Nino Rovelli, il potente padrone della Sir, uno dei grandi della petrolchimica italiana, l’uomo che, così si diceva, aveva osato dare la scalata alla Montedison rastrellando 119 milioni di azioni attraverso una banca svizzera, da più di un’ora era sottoposto a un duro interrogatorio.

A Ghilarza, un comune della Sardegna tra Oristano e Macomer erano arrivati tutti; la delegazione operaia degli stabilimenti della Sir di Porto Torres, i sindaci di altri piccoli comuni sardi (Arbus, Guspini, Villacidro. Pabillonis), i rappresentanti dei consorzi agrari, delle cooperative. dei braccianti. La rappresentanza più folta era quella del Partito comunista, guidata dal segretario Mario Birardi e dai deputati regionali. La decisione di “processare” pubblicamente uno degli uomini più avventurosi dell’industria privata, artefice di una colossale fortuna costruita con gli incentivi e dai soldi dello Stato, era stata presa a Roma.
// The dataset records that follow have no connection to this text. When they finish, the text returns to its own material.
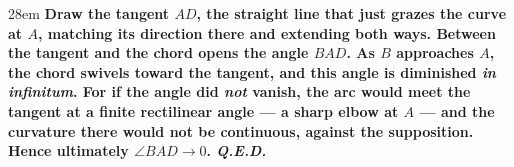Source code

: \documentclass[border=4pt]{standalone}
\begin{document}
\begin{varwidth}{28em}
\large\bfseries
Draw \textcolor{tanorange}{the tangent $AD$}, the straight line that just grazes \textcolor{arcblue}{the curve} at $A$, matching its direction there and extending both ways. Between \textcolor{tanorange}{the tangent} and \textcolor{chordgreen}{the chord} opens \textcolor{anglered}{the angle $BAD$}. As $B$ approaches $A$, \textcolor{chordgreen}{the chord} swivels toward \textcolor{tanorange}{the tangent}, and \textcolor{anglered}{this angle} is diminished \emph{in infinitum}. For if \textcolor{anglered}{the angle} did \emph{not} vanish, \textcolor{arcblue}{the arc} would meet \textcolor{tanorange}{the tangent} at a finite rectilinear angle — a sharp elbow at $A$ — and the curvature there would not be continuous, against the supposition. Hence ultimately $\angle BAD \to 0$. \textit{Q.E.D.}
\end{varwidth}
\end{document}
Pecchioli l’aveva annunciata al segretario generale della Camera, Cosentino, nell’ufficio di questi a Montecitorio. «Non faremo processi per i profitti di regime o per i profitti industriali», aveva detto, ma colpiremo esemplarmente dove si intrecciano la rendita parassitaria e la rendita industriale». Rovelli era l’uomo giusto per questa “lezione”. A Roma lo sapevano bene; per ciò avevano scartato l’idea di mettere sotto accusa Ursini della Liquigas (come voleva Luciano Barca), oppure Pellicanò, presidente dell’Assolombarda (che era odiato da Eugenio Peggio). Né l’uno, né l’altro avevano le caratteristiche e le debolezze del viceré di Sardegna, né l’uno, né l’altro servivano così bene allo scopo. Che non era di terrorizzare gli industriali privati (col risultato magari di un altro calo negli investimenti e di fughe di capitali a Chiasso) ma di far capire attraverso una figura atipica come quella dell’industriale lombardo, che era cominciato un “New Deal” capace di rimettere ordine dove ce n’era bisogno. La scelta di Ghilarza era stata unanime. A Ghilarza era cresciuto Gramsci e si conservava la casa-museo del pensatore sardo; una casa piccola, modesta, melanconica, in pietra, con pareti grosse e un minuscolo giardino. L’aveva restaurata l’architetto Marcialis e restavano conservati gli oggetti più cari di Gramsci: il bicchiere di corno, i libri letti in carcere, il forno rustico.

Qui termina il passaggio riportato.